NEON's approach to uncertainty estimation for sensor-based measurements
The Fundamental Instrument Unit (FIU) of the National Ecological Observatory Network (NEON) is responsible for generating QA/QC protocols and uncertainty estimates for all of NEON’s level-one (i.e., calibrated and temporally averaged) in-situ, sensor-based measurements. Identifying and quantifying uncertainties are the keystones of deriving statistical interpretations about mean quantities and variance structure; both are needed to construct NEON’s higher level data products. These data products will be publically available, and as such, a goal of NEON is to ensure all sources of uncertainty are identified and if possible, quantified in a traceable manner. Here, our approach for identifying and quantifying uncertainties of these level-one data products is presented. It emulates the approach taken by the International Organization for Standardization (ISO), while leaving room for scientific creativity, that which can be justified. Specific examples are given to exhibit the strengths, limitations, and plausibility of estimating uncertainty (in a standardized fashion) for those data products produced by the FIU.

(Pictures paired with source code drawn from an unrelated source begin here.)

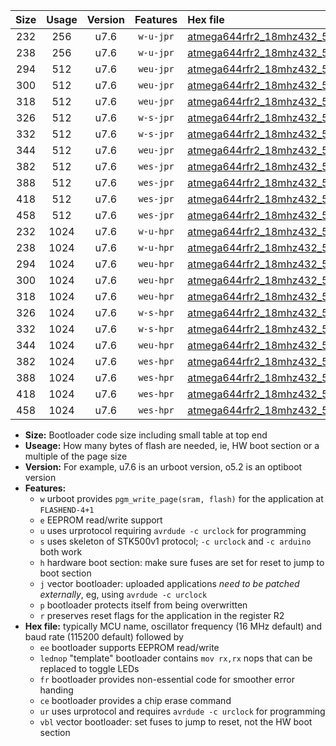 |Size|Usage|Version|Features|Hex file|
|:-:|:-:|:-:|:-:|:--|
|232|256|u7.6|`w-u-jpr`|[atmega644rfr2_18mhz432_57600bps_ur_vbl.hex](https://raw.githubusercontent.com/stefanrueger/urboot/main/atmega644rfr2_18mhz432_57600bps_ur_vbl.hex)|
|238|256|u7.6|`w-u-jpr`|[atmega644rfr2_18mhz432_57600bps_lednop_ur_vbl.hex](https://raw.githubusercontent.com/stefanrueger/urboot/main/atmega644rfr2_18mhz432_57600bps_lednop_ur_vbl.hex)|
|294|512|u7.6|`weu-jpr`|[atmega644rfr2_18mhz432_57600bps_ee_ur_vbl.hex](https://raw.githubusercontent.com/stefanrueger/urboot/main/atmega644rfr2_18mhz432_57600bps_ee_ur_vbl.hex)|
|300|512|u7.6|`weu-jpr`|[atmega644rfr2_18mhz432_57600bps_ee_lednop_ur_vbl.hex](https://raw.githubusercontent.com/stefanrueger/urboot/main/atmega644rfr2_18mhz432_57600bps_ee_lednop_ur_vbl.hex)|
|318|512|u7.6|`weu-jpr`|[atmega644rfr2_18mhz432_57600bps_ee_lednop_fr_ur_vbl.hex](https://raw.githubusercontent.com/stefanrueger/urboot/main/atmega644rfr2_18mhz432_57600bps_ee_lednop_fr_ur_vbl.hex)|
|326|512|u7.6|`w-s-jpr`|[atmega644rfr2_18mhz432_57600bps_vbl.hex](https://raw.githubusercontent.com/stefanrueger/urboot/main/atmega644rfr2_18mhz432_57600bps_vbl.hex)|
|332|512|u7.6|`w-s-jpr`|[atmega644rfr2_18mhz432_57600bps_lednop_vbl.hex](https://raw.githubusercontent.com/stefanrueger/urboot/main/atmega644rfr2_18mhz432_57600bps_lednop_vbl.hex)|
|344|512|u7.6|`weu-jpr`|[atmega644rfr2_18mhz432_57600bps_ee_lednop_fr_ce_ur_vbl.hex](https://raw.githubusercontent.com/stefanrueger/urboot/main/atmega644rfr2_18mhz432_57600bps_ee_lednop_fr_ce_ur_vbl.hex)|
|382|512|u7.6|`wes-jpr`|[atmega644rfr2_18mhz432_57600bps_ee_vbl.hex](https://raw.githubusercontent.com/stefanrueger/urboot/main/atmega644rfr2_18mhz432_57600bps_ee_vbl.hex)|
|388|512|u7.6|`wes-jpr`|[atmega644rfr2_18mhz432_57600bps_ee_lednop_vbl.hex](https://raw.githubusercontent.com/stefanrueger/urboot/main/atmega644rfr2_18mhz432_57600bps_ee_lednop_vbl.hex)|
|418|512|u7.6|`wes-jpr`|[atmega644rfr2_18mhz432_57600bps_ee_lednop_fr_vbl.hex](https://raw.githubusercontent.com/stefanrueger/urboot/main/atmega644rfr2_18mhz432_57600bps_ee_lednop_fr_vbl.hex)|
|458|512|u7.6|`wes-jpr`|[atmega644rfr2_18mhz432_57600bps_ee_lednop_fr_ce_vbl.hex](https://raw.githubusercontent.com/stefanrueger/urboot/main/atmega644rfr2_18mhz432_57600bps_ee_lednop_fr_ce_vbl.hex)|
|232|1024|u7.6|`w-u-hpr`|[atmega644rfr2_18mhz432_57600bps_ur.hex](https://raw.githubusercontent.com/stefanrueger/urboot/main/atmega644rfr2_18mhz432_57600bps_ur.hex)|
|238|1024|u7.6|`w-u-hpr`|[atmega644rfr2_18mhz432_57600bps_lednop_ur.hex](https://raw.githubusercontent.com/stefanrueger/urboot/main/atmega644rfr2_18mhz432_57600bps_lednop_ur.hex)|
|294|1024|u7.6|`weu-hpr`|[atmega644rfr2_18mhz432_57600bps_ee_ur.hex](https://raw.githubusercontent.com/stefanrueger/urboot/main/atmega644rfr2_18mhz432_57600bps_ee_ur.hex)|
|300|1024|u7.6|`weu-hpr`|[atmega644rfr2_18mhz432_57600bps_ee_lednop_ur.hex](https://raw.githubusercontent.com/stefanrueger/urboot/main/atmega644rfr2_18mhz432_57600bps_ee_lednop_ur.hex)|
|318|1024|u7.6|`weu-hpr`|[atmega644rfr2_18mhz432_57600bps_ee_lednop_fr_ur.hex](https://raw.githubusercontent.com/stefanrueger/urboot/main/atmega644rfr2_18mhz432_57600bps_ee_lednop_fr_ur.hex)|
|326|1024|u7.6|`w-s-hpr`|[atmega644rfr2_18mhz432_57600bps.hex](https://raw.githubusercontent.com/stefanrueger/urboot/main/atmega644rfr2_18mhz432_57600bps.hex)|
|332|1024|u7.6|`w-s-hpr`|[atmega644rfr2_18mhz432_57600bps_lednop.hex](https://raw.githubusercontent.com/stefanrueger/urboot/main/atmega644rfr2_18mhz432_57600bps_lednop.hex)|
|344|1024|u7.6|`weu-hpr`|[atmega644rfr2_18mhz432_57600bps_ee_lednop_fr_ce_ur.hex](https://raw.githubusercontent.com/stefanrueger/urboot/main/atmega644rfr2_18mhz432_57600bps_ee_lednop_fr_ce_ur.hex)|
|382|1024|u7.6|`wes-hpr`|[atmega644rfr2_18mhz432_57600bps_ee.hex](https://raw.githubusercontent.com/stefanrueger/urboot/main/atmega644rfr2_18mhz432_57600bps_ee.hex)|
|388|1024|u7.6|`wes-hpr`|[atmega644rfr2_18mhz432_57600bps_ee_lednop.hex](https://raw.githubusercontent.com/stefanrueger/urboot/main/atmega644rfr2_18mhz432_57600bps_ee_lednop.hex)|
|418|1024|u7.6|`wes-hpr`|[atmega644rfr2_18mhz432_57600bps_ee_lednop_fr.hex](https://raw.githubusercontent.com/stefanrueger/urboot/main/atmega644rfr2_18mhz432_57600bps_ee_lednop_fr.hex)|
|458|1024|u7.6|`wes-hpr`|[atmega644rfr2_18mhz432_57600bps_ee_lednop_fr_ce.hex](https://raw.githubusercontent.com/stefanrueger/urboot/main/atmega644rfr2_18mhz432_57600bps_ee_lednop_fr_ce.hex)|

- **Size:** Bootloader code size including small table at top end
- **Useage:** How many bytes of flash are needed, ie, HW boot section or a multiple of the page size
- **Version:** For example, u7.6 is an urboot version, o5.2 is an optiboot version
- **Features:**
  + `w` urboot provides `pgm_write_page(sram, flash)` for the application at `FLASHEND-4+1`
  + `e` EEPROM read/write support
  + `u` uses urprotocol requiring `avrdude -c urclock` for programming
  + `s` uses skeleton of STK500v1 protocol; `-c urclock` and `-c arduino` both work
  + `h` hardware boot section: make sure fuses are set for reset to jump to boot section
  + `j` vector bootloader: uploaded applications *need to be patched externally*, eg, using `avrdude -c urclock`
  + `p` bootloader protects itself from being overwritten
  + `r` preserves reset flags for the application in the register R2
- **Hex file:** typically MCU name, oscillator frequency (16 MHz default) and baud rate (115200 default) followed by
  + `ee` bootloader supports EEPROM read/write
  + `lednop` "template" bootloader contains `mov rx,rx` nops that can be replaced to toggle LEDs
  + `fr` bootloader provides non-essential code for smoother error handing
  + `ce` bootloader provides a chip erase command
  + `ur` uses urprotocol and requires `avrdude -c urclock` for programming
  + `vbl` vector bootloader: set fuses to jump to reset, not the HW boot section

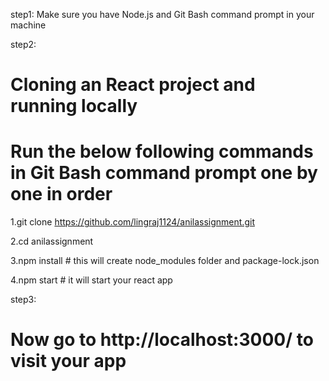 step1: Make sure you have Node.js and Git Bash command prompt in your machine

step2: 
# Cloning an React project and running locally
# Run the below following commands in Git Bash command prompt one by one in order

 1.git clone https://github.com/lingraj1124/anilassignment.git
 
 2.cd anilassignment
 
 3.npm install # this will create node_modules folder and package-lock.json
 
 4.npm start # it will start your react app

step3: 
# Now go to http://localhost:3000/ to visit your app
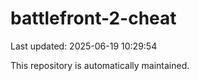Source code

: # battlefront-2-cheat

Last updated: 2025-06-19 10:29:54

This repository is automatically maintained.
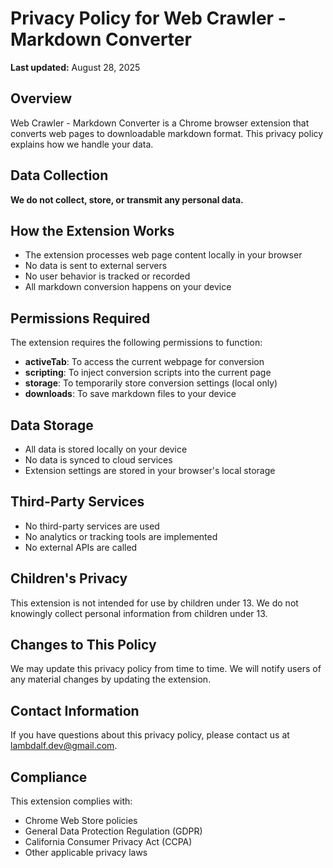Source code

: # Privacy Policy for Web Crawler - Markdown Converter

**Last updated:** August 28, 2025

## Overview

Web Crawler - Markdown Converter is a Chrome browser extension that converts web pages to downloadable markdown format. This privacy policy explains how we handle your data.

## Data Collection

**We do not collect, store, or transmit any personal data.**

## How the Extension Works

- The extension processes web page content locally in your browser
- No data is sent to external servers
- No user behavior is tracked or recorded
- All markdown conversion happens on your device

## Permissions Required

The extension requires the following permissions to function:

- **activeTab**: To access the current webpage for conversion
- **scripting**: To inject conversion scripts into the current page
- **storage**: To temporarily store conversion settings (local only)
- **downloads**: To save markdown files to your device

## Data Storage

- All data is stored locally on your device
- No data is synced to cloud services
- Extension settings are stored in your browser's local storage

## Third-Party Services

- No third-party services are used
- No analytics or tracking tools are implemented
- No external APIs are called

## Children's Privacy

This extension is not intended for use by children under 13. We do not knowingly collect personal information from children under 13.

## Changes to This Policy

We may update this privacy policy from time to time. We will notify users of any material changes by updating the extension.

## Contact Information

If you have questions about this privacy policy, please contact us at lambdalf.dev@gmail.com.

## Compliance

This extension complies with:
- Chrome Web Store policies
- General Data Protection Regulation (GDPR)
- California Consumer Privacy Act (CCPA)
- Other applicable privacy laws
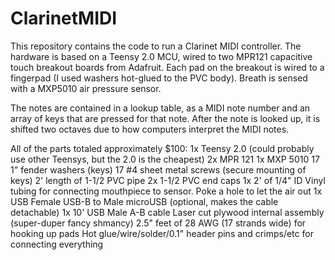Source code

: # ClarinetMIDI

This repository contains the code to run a Clarinet MIDI controller. The hardware is based on a Teensy 2.0 MCU, wired to two MPR121 capacitive touch breakout boards from Adafruit. Each pad on the breakout is wired to a fingerpad (I used washers hot-glued to the PVC body). Breath is sensed with a MXP5010 air pressure sensor. 

The notes are contained in a lookup table, as a MIDI note number and an array of keys that are pressed for that note. After the note is looked up, it is shifted two octaves due to how computers interpret the MIDI notes.

All of the parts totaled approximately $100:
1x Teensy 2.0 (could probably use other Teensys, but the 2.0 is the cheapest)
2x MPR 121
1x MXP 5010
17 1" fender washers (keys)
17 #4 sheet metal screws (secure mounting of keys)
2' length of 1-1/2 PVC pipe
2x 1-1/2 PVC end caps
1x 2' of 1/4" ID Vinyl tubing for connecting mouthpiece to sensor. Poke a hole to let the air out
1x USB Female USB-B to Male microUSB (optional, makes the cable detachable)
1x 10' USB Male A-B cable
Laser cut plywood internal assembly (super-duper fancy shmancy)
2.5" feet of 28 AWG (17 strands wide) for hooking up pads
Hot glue/wire/solder/0.1" header pins and crimps/etc for connecting everything

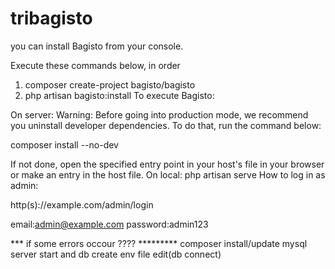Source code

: # tribagisto

you can install Bagisto from your console.

Execute these commands below, in order
1. composer create-project bagisto/bagisto
2. php artisan bagisto:install
To execute Bagisto:

On server:
Warning: Before going into production mode, we recommend you uninstall developer dependencies. To do that, run the command below:

composer install --no-dev

If not done, open the specified entry point in your host's file in your browser or make an entry in the host file.
On local:
php artisan serve
How to log in as admin:

http(s)://example.com/admin/login

email:admin@example.com
password:admin123


*** if some errors occour ????  *********
composer install/update
mysql server start and db create
env file edit(db connect)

Although sources of uncertainties can be identified, some cannot currently be quantified, especially at a high level of confidence. Much work is still needed to better understand the uncertainties of various ecological processes (e.g., fine-root turnover) and their associated sampling methods (e.g., use of minirhizotrons). Additionally, efforts should be aimed toward minimizing specific assumptions that uncertainty analyses comprise, such as inferring human induced errors are negligible. This is especially important for NEON’s Observatory, as many ecological measurements will be human-based. As time progresses and NEON data are analyzed, a better understanding of sensor specific (and human induced) uncertainties may arise, thus making it possible to quantify previously unquantifiable uncertainties.
The presented approach serves as a standardized method by which ecological data uncertainties can be quantified. It is our hope that current and future ecological networks will adapt this method, thereby strengthening ecological datasets and promoting interoperability among ecological networks.